# Ensemble stacking
Combining models for better generalizing abilities. Will combine the predictions of the best LSTM model and the MLP model. The performance of the two show that they both do generally good, but that one model predicts better at one target than the other. It is therefore assumed that one model manages to extract some information that the other cannot in predicting specific targets.
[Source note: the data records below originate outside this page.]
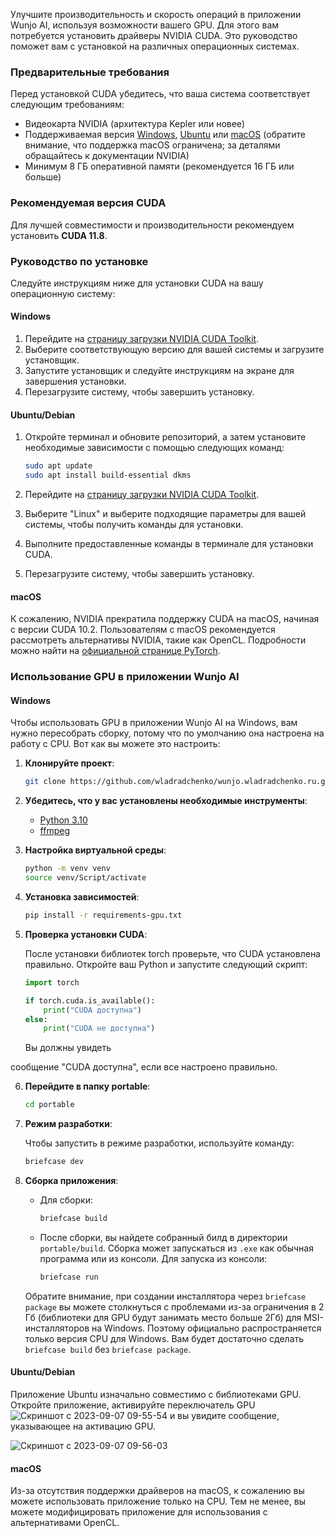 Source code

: Улучшите производительность и скорость операций в приложении Wunjo AI, используя возможности вашего GPU. Для этого вам потребуется установить драйверы NVIDIA CUDA. Это руководство поможет вам с установкой на различных операционных системах.

### Предварительные требования

Перед установкой CUDA убедитесь, что ваша система соответствует следующим требованиям:

- Видеокарта NVIDIA (архитектура Kepler или новее)
- Поддерживаемая версия [Windows](https://developer.nvidia.com/cuda-toolkit-archive), [Ubuntu](https://developer.nvidia.com/cuda-toolkit-archive) или [macOS](https://developer.nvidia.com/cuda-toolkit-archive) (обратите внимание, что поддержка macOS ограничена; за деталями обращайтесь к документации NVIDIA)
- Минимум 8 ГБ оперативной памяти (рекомендуется 16 ГБ или больше)

### Рекомендуемая версия CUDA

Для лучшей совместимости и производительности рекомендуем установить **CUDA 11.8**.

### Руководство по установке

Следуйте инструкциям ниже для установки CUDA на вашу операционную систему:

#### Windows

1. Перейдите на [страницу загрузки NVIDIA CUDA Toolkit](https://developer.nvidia.com/cuda-downloads).
2. Выберите соответствующую версию для вашей системы и загрузите установщик.
3. Запустите установщик и следуйте инструкциям на экране для завершения установки.
4. Перезагрузите систему, чтобы завершить установку.

#### Ubuntu/Debian

1. Откройте терминал и обновите репозиторий, а затем установите необходимые зависимости с помощью следующих команд:

    ```bash
    sudo apt update
    sudo apt install build-essential dkms
    ```

2. Перейдите на [страницу загрузки NVIDIA CUDA Toolkit](https://developer.nvidia.com/cuda-downloads).
3. Выберите "Linux" и выберите подходящие параметры для вашей системы, чтобы получить команды для установки.
4. Выполните предоставленные команды в терминале для установки CUDA.
5. Перезагрузите систему, чтобы завершить установку.

#### macOS

К сожалению, NVIDIA прекратила поддержку CUDA на macOS, начиная с версии CUDA 10.2. Пользователям с macOS рекомендуется рассмотреть альтернативы NVIDIA, такие как OpenCL. Подробности можно найти на [официальной странице PyTorch](https://pytorch.org/get-started/locally/).

### Использование GPU в приложении Wunjo AI

#### Windows

Чтобы использовать GPU в приложении Wunjo AI на Windows, вам нужно пересобрать сборку, потому что по умолчанию она настроена на работу с CPU. Вот как вы можете это настроить:

1. **Клонируйте проект**:

    ```bash
    git clone https://github.com/wladradchenko/wunjo.wladradchenko.ru.git
    ```

2. **Убедитесь, что у вас установлены необходимые инструменты**:
   
    - [Python 3.10](https://www.python.org/downloads/)
    - [ffmpeg](https://ffmpeg.org/download.html)

3. **Настройка виртуальной среды**:

    ```bash
    python -m venv venv
    source venv/Script/activate
    ```

4. **Установка зависимостей**:

    ```bash
    pip install -r requirements-gpu.txt
    ```

5. **Проверка установки CUDA**:
   
    После установки библиотек torch проверьте, что CUDA установлена правильно. Откройте ваш Python и запустите следующий скрипт:

    ```python
    import torch

    if torch.cuda.is_available():
        print("CUDA доступна")
    else:
        print("CUDA не доступна")
    ```

    Вы должны увидеть

 сообщение "CUDA доступна", если все настроено правильно.

6. **Перейдите в папку portable**:

    ```bash
    cd portable
    ```

7. **Режим разработки**:
   
    Чтобы запустить в режиме разработки, используйте команду:

    ```bash
    briefcase dev
    ```

8. **Сборка приложения**:

    - Для сборки:

        ```bash
        briefcase build
        ```

    - После сборки, вы найдете собранный билд в директории `portable/build`. Сборка может запускаться из `.exe` как обычная программа или из консоли. Для запуска из консоли:

        ```bash
        briefcase run
        ```

    Обратите внимание, при создании инсталлятора через `briefcase package` вы можете столкнуться с проблемами из-за ограничения в 2 Гб (библиотеки для GPU будут занимать место больше 2Гб) для MSI-инсталляторов на Windows. Поэтому официально распространяется только версия CPU для Windows. Вам будет достаточно сделать `briefcase build` без `briefcase package`. 

#### Ubuntu/Debian

Приложение Ubuntu изначально совместимо с библиотеками GPU. Откройте приложение, активируйте переключатель GPU ![Скриншот с 2023-09-07 09-55-54](https://github.com/wladradchenko/wunjo.wladradchenko.ru/assets/56233697/3799f33e-f333-4340-8b78-6c73dd3a290c) и вы увидите сообщение, указывающее на активацию GPU.

![Скриншот с 2023-09-07 09-56-03](https://github.com/wladradchenko/wunjo.wladradchenko.ru/assets/56233697/9b1403fd-c496-4ba9-aec2-03f35a6982a0)

#### macOS

Из-за отсутствия поддержки драйверов на macOS, к сожалению вы можете использовать приложение только на CPU. Тем не менее, вы можете модифицировать приложение для использования с альтернативами OpenCL.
Overall generalizing abilities of the models can most likely be boosted by a technique called "ensemble stacking", where the two models predictions are combined into one final prediction. 

In [39]:
import sys, os
ROOT_PATH = os.path.abspath(".").split("src")[0]
module_path = os.path.abspath(os.path.join(ROOT_PATH+"/src/utils/"))
if module_path not in sys.path:
    sys.path.append(module_path)

import pickle
import numpy as np
import pandas as pd
import matplotlib.pyplot as plt
import seaborn as sns
from matplotlib import rc 
from tabulate import tabulate

from sklearn.linear_model import LinearRegression

import functions as f
import dl_functions as dlf

In [40]:
# configure matplotlib params and plotting
sns.set()
sns.set_context('paper')
sns.set_style('whitegrid', {'axes.grid': True, 'grid.linestyle': '--'})
rc('figure', figsize=(12,6))
rc('xtick', labelsize=12)
rc('ytick', labelsize=12)
rc('axes', labelsize=13, titlesize=14)
rc('legend', fontsize=14, handlelength=2)
rc('font', family='serif')

In [41]:
# read data and metadata
df_train, df_valid, df_test = f.load_data()
stats, ts, ts_train, ts_valid, ts_test = f.load_metadata()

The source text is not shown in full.